Pictures paired with source code>
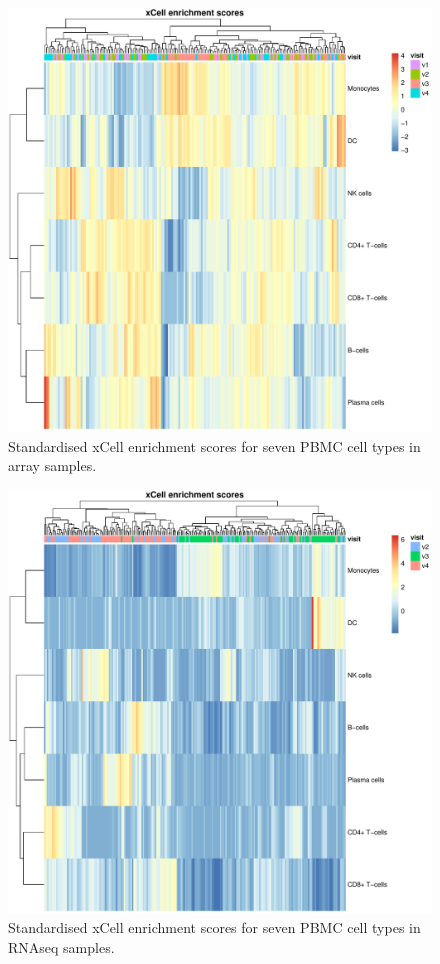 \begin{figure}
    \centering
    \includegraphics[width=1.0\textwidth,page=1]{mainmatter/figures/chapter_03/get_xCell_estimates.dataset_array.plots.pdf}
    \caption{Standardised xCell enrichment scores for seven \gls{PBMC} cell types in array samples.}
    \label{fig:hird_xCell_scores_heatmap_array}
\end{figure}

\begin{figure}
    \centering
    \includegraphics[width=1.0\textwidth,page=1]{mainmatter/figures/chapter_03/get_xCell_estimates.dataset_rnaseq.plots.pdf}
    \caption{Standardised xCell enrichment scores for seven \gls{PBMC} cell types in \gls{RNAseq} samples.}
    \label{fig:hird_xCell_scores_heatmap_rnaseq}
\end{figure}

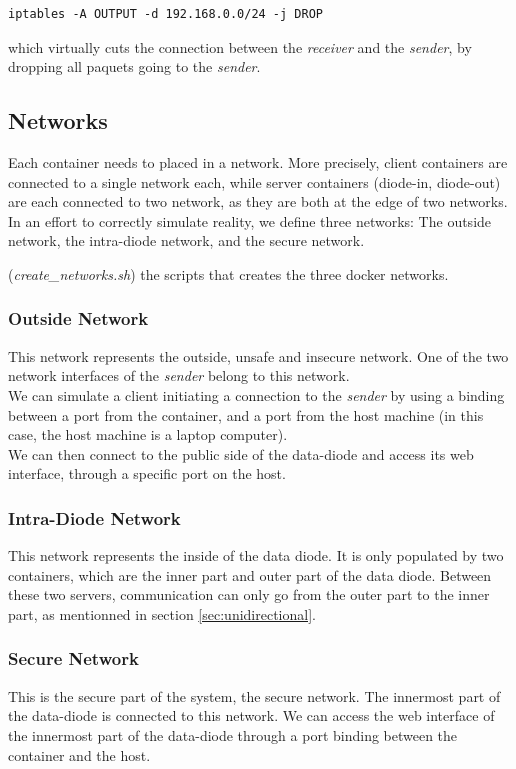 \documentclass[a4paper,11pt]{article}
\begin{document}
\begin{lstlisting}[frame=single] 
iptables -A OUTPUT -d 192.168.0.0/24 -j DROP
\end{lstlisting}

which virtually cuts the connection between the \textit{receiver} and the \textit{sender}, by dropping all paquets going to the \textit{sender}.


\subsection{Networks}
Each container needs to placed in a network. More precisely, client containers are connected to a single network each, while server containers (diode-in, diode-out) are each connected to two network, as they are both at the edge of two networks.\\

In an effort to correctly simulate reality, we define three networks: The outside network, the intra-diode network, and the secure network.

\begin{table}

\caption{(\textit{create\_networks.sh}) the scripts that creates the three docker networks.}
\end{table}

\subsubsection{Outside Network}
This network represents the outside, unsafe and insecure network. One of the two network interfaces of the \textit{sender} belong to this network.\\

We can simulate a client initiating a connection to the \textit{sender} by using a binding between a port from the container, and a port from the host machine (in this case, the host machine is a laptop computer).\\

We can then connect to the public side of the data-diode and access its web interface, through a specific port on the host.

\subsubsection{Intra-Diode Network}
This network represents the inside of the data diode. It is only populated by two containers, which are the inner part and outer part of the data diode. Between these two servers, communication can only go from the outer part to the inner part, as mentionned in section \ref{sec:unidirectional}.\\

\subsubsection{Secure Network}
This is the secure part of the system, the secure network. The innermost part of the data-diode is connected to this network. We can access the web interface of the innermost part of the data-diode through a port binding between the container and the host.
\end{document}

Aim of the task> Leaving the images behind, set down every entry word for word.

Exercise output>
 \begin{figure}
    \centering
    \includegraphics[width=1.0\textwidth,page=1]{mainmatter/figures/chapter_03/get_xCell_estimates.dataset_array.plots.pdf}
    \caption{Standardised xCell enrichment scores for seven \gls{PBMC} cell types in array samples.}
    \label{fig:hird_xCell_scores_heatmap_array}
\end{figure}

\begin{figure}
    \centering
    \includegraphics[width=1.0\textwidth,page=1]{mainmatter/figures/chapter_03/get_xCell_estimates.dataset_rnaseq.plots.pdf}
    \caption{Standardised xCell enrichment scores for seven \gls{PBMC} cell types in \gls{RNAseq} samples.}
    \label{fig:hird_xCell_scores_heatmap_rnaseq}
\end{figure}

 \documentclass[a4paper,11pt]{article}
\begin{document}
\begin{lstlisting}[frame=single] 
iptables -A OUTPUT -d 192.168.0.0/24 -j DROP
\end{lstlisting}

which virtually cuts the connection between the \textit{receiver} and the \textit{sender}, by dropping all paquets going to the \textit{sender}.


\subsection{Networks}
Each container needs to placed in a network. More precisely, client containers are connected to a single network each, while server containers (diode-in, diode-out) are each connected to two network, as they are both at the edge of two networks.\\

In an effort to correctly simulate reality, we define three networks: The outside network, the intra-diode network, and the secure network.

\begin{table}

\caption{(\textit{create\_networks.sh}) the scripts that creates the three docker networks.}
\end{table}

\subsubsection{Outside Network}
This network represents the outside, unsafe and insecure network. One of the two network interfaces of the \textit{sender} belong to this network.\\

We can simulate a client initiating a connection to the \textit{sender} by using a binding between a port from the container, and a port from the host machine (in this case, the host machine is a laptop computer).\\

We can then connect to the public side of the data-diode and access its web interface, through a specific port on the host.

\subsubsection{Intra-Diode Network}
This network represents the inside of the data diode. It is only populated by two containers, which are the inner part and outer part of the data diode. Between these two servers, communication can only go from the outer part to the inner part, as mentionned in section \ref{sec:unidirectional}.\\

\subsubsection{Secure Network}
This is the secure part of the system, the secure network. The innermost part of the data-diode is connected to this network. We can access the web interface of the innermost part of the data-diode through a port binding between the container and the host.
\end{document}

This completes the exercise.